Matthew Bourne’s Swan Lake retains its wild heart
From the superstars of the Bolshoi to Billy Elliot raising money for a bus ticket to London, the history of the male ballet dancer is a checkered one- as filled with triumph and acclaim as derision and neglect. Few modern stagings have carved their place in the history of the male ballet star, or indeed into the form itself as Matthew Bourne’s Swan Lake. A punk rock reimagining, at the time of its first performance it took the Tchaikovsky scored classic and tried to blow it up from the inside, feathered tutus and all. Bourne recounts that during its first run little girls left the performances in tears, sobbing that their parents had bought tickets to the wrong Swan Lake. Perhaps only a stranger to the worlds of buns and pointe shoes, as Bourne was at the time, would’ve dared such a thing.

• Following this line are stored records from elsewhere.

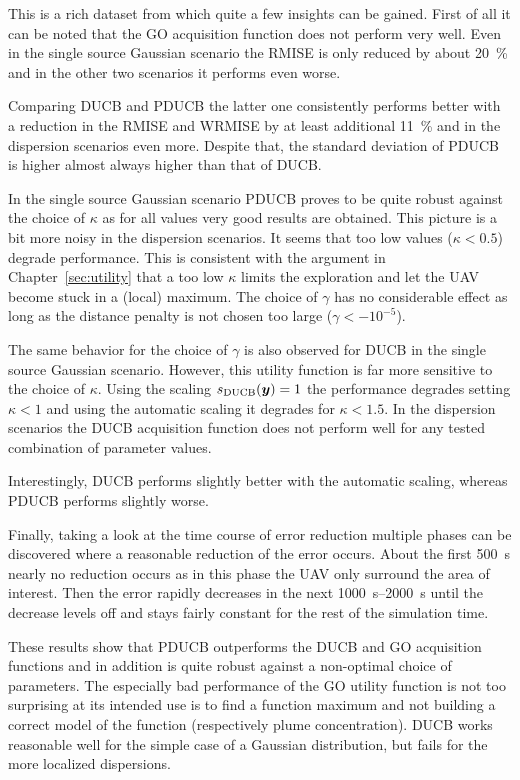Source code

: This is a rich dataset from which quite a few insights can be gained. First of 
all it can be noted that the GO acquisition function does not perform very well.  
Even in the single source Gaussian scenario the RMISE is only reduced by about 
\SI{20}{\percent} and in the other two scenarios it performs even worse.

Comparing DUCB and PDUCB the latter one consistently performs better with 
a reduction in the RMISE and WRMISE by at least additional \SI{11}{\percent} and 
in the dispersion scenarios even more.  Despite that, the standard deviation of 
PDUCB is higher almost always higher than that of DUCB\@.

In the single source Gaussian scenario PDUCB proves to be quite robust against 
the choice of $\kappa$ as for all values very good results are obtained. This 
picture is a bit more noisy in the dispersion scenarios. It seems that too low 
values ($\kappa < 0.5$) degrade performance. This is consistent with the 
argument in Chapter~\ref{sec:utility} that a too low $\kappa$ limits the 
exploration and let the UAV become stuck in a (local) maximum. The choice of 
$\gamma$ has no considerable effect as long as the distance penalty is not 
chosen too large ($\gamma < -10^{-5}$).

The same behavior for the choice of $\gamma$ is also observed for DUCB in the 
single source Gaussian scenario. However, this utility function is far more 
sensitive to the choice of $\kappa$. Using the scaling $s_{\mathrm{DUCB}}(\bm{y}) = 1$ 
the performance degrades setting $\kappa < 1$ and using the automatic scaling it 
degrades for $\kappa < 1.5$. In the dispersion scenarios the DUCB acquisition 
function does not perform well for any tested combination of parameter values.

Interestingly,  DUCB performs slightly better with the automatic scaling, 
whereas PDUCB performs slightly worse.

Finally, taking a look at the time course of error reduction multiple phases can 
be discovered where a reasonable reduction of the error occurs. About the first 
\SI{500}{\second} nearly no reduction occurs as in this phase the UAV only 
surround the area of interest. Then the error rapidly decreases in the next 
\SIrange{1000}{2000}{\second} until the decrease levels off and stays fairly 
constant for the rest of the simulation time.

These results show that PDUCB outperforms the DUCB and GO acquisition functions 
and in addition is quite robust against a non-optimal choice of parameters. The 
especially bad performance of the GO utility function is not too surprising at 
its intended use is to find a function maximum and not building a correct model 
of the function (respectively plume concentration).  DUCB works reasonable well 
for the simple case of a Gaussian distribution, but fails for the more localized 
dispersions.

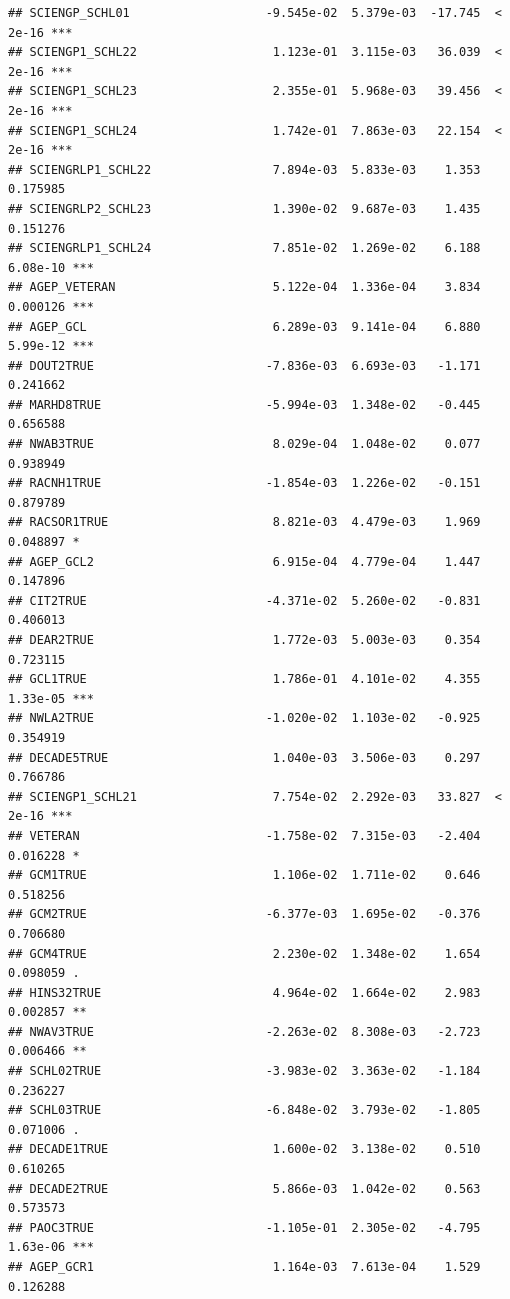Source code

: \documentclass[
]{article}
\begin{document}
\begin{verbatim}
## SCIENGP_SCHL01                   -9.545e-02  5.379e-03  -17.745  < 2e-16 ***
## SCIENGP1_SCHL22                   1.123e-01  3.115e-03   36.039  < 2e-16 ***
## SCIENGP1_SCHL23                   2.355e-01  5.968e-03   39.456  < 2e-16 ***
## SCIENGP1_SCHL24                   1.742e-01  7.863e-03   22.154  < 2e-16 ***
## SCIENGRLP1_SCHL22                 7.894e-03  5.833e-03    1.353 0.175985    
## SCIENGRLP2_SCHL23                 1.390e-02  9.687e-03    1.435 0.151276    
## SCIENGRLP1_SCHL24                 7.851e-02  1.269e-02    6.188 6.08e-10 ***
## AGEP_VETERAN                      5.122e-04  1.336e-04    3.834 0.000126 ***
## AGEP_GCL                          6.289e-03  9.141e-04    6.880 5.99e-12 ***
## DOUT2TRUE                        -7.836e-03  6.693e-03   -1.171 0.241662    
## MARHD8TRUE                       -5.994e-03  1.348e-02   -0.445 0.656588    
## NWAB3TRUE                         8.029e-04  1.048e-02    0.077 0.938949    
## RACNH1TRUE                       -1.854e-03  1.226e-02   -0.151 0.879789    
## RACSOR1TRUE                       8.821e-03  4.479e-03    1.969 0.048897 *  
## AGEP_GCL2                         6.915e-04  4.779e-04    1.447 0.147896    
## CIT2TRUE                         -4.371e-02  5.260e-02   -0.831 0.406013    
## DEAR2TRUE                         1.772e-03  5.003e-03    0.354 0.723115    
## GCL1TRUE                          1.786e-01  4.101e-02    4.355 1.33e-05 ***
## NWLA2TRUE                        -1.020e-02  1.103e-02   -0.925 0.354919    
## DECADE5TRUE                       1.040e-03  3.506e-03    0.297 0.766786    
## SCIENGP1_SCHL21                   7.754e-02  2.292e-03   33.827  < 2e-16 ***
## VETERAN                          -1.758e-02  7.315e-03   -2.404 0.016228 *  
## GCM1TRUE                          1.106e-02  1.711e-02    0.646 0.518256    
## GCM2TRUE                         -6.377e-03  1.695e-02   -0.376 0.706680    
## GCM4TRUE                          2.230e-02  1.348e-02    1.654 0.098059 .  
## HINS32TRUE                        4.964e-02  1.664e-02    2.983 0.002857 ** 
## NWAV3TRUE                        -2.263e-02  8.308e-03   -2.723 0.006466 ** 
## SCHL02TRUE                       -3.983e-02  3.363e-02   -1.184 0.236227    
## SCHL03TRUE                       -6.848e-02  3.793e-02   -1.805 0.071006 .  
## DECADE1TRUE                       1.600e-02  3.138e-02    0.510 0.610265    
## DECADE2TRUE                       5.866e-03  1.042e-02    0.563 0.573573    
## PAOC3TRUE                        -1.105e-01  2.305e-02   -4.795 1.63e-06 ***
## AGEP_GCR1                         1.164e-03  7.613e-04    1.529 0.126288    

\end{verbatim}
\end{document}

Watching this revival I was struck by how profound a transformation Bourne’s staging is from the original. This is no gimmicky gender-swap, but a shift in tone, message, and story. I was struck too at how similar it seemed to Ballet Black’s Midsummer’s Night Dream that was performed at The Barbican some months go, evidence that Bourne has had an influence in modern ballet that has stood the test of time. In Bourne’s Swan Lake we follow a pampered but affection-deprived Prince as he seems to find love, is betrayed, then finds passion and freedom in the unlikeliest of places. Will Bozier is tremendous as the Swan; bare chested, forehead marked with war paint, he dances with muscularity and avian grace. If the traditional tutu-performances of Swan Lake depict the swans with the ethereal beauty of Edwardian paintings, Bourne’s swans bare their dinosaur hearts. Sometimes ungainly, sometimes ferocious, always otherworldly they disrupt the proper-ness of the palace scenes with wildness. Bourne’s staging has always been hailed as “the gay Swan Lake”, certainly the pas-de-deux between the Prince (Dominic North) and the Swan King are passionate and tender, but it is also an ode to the chaos of nature, a rejection of rigid rules and carefully observed manners. Peppered with pantomime-esque humour, the staging sings with irreverent energy, in particular, Carrie Willis as the The Girlfriend is scene-stealingly good.
If casting the Swan Queen and her cast of swans as male dancers was a challenge in the 90s then maintaining that sense of revolution and drama, nearly twenty years later as the now classic returns to Sadler’s Wells is no less of a feat. With humour, great verve, and a fantastic corps of dancers, Swan Lake delivers.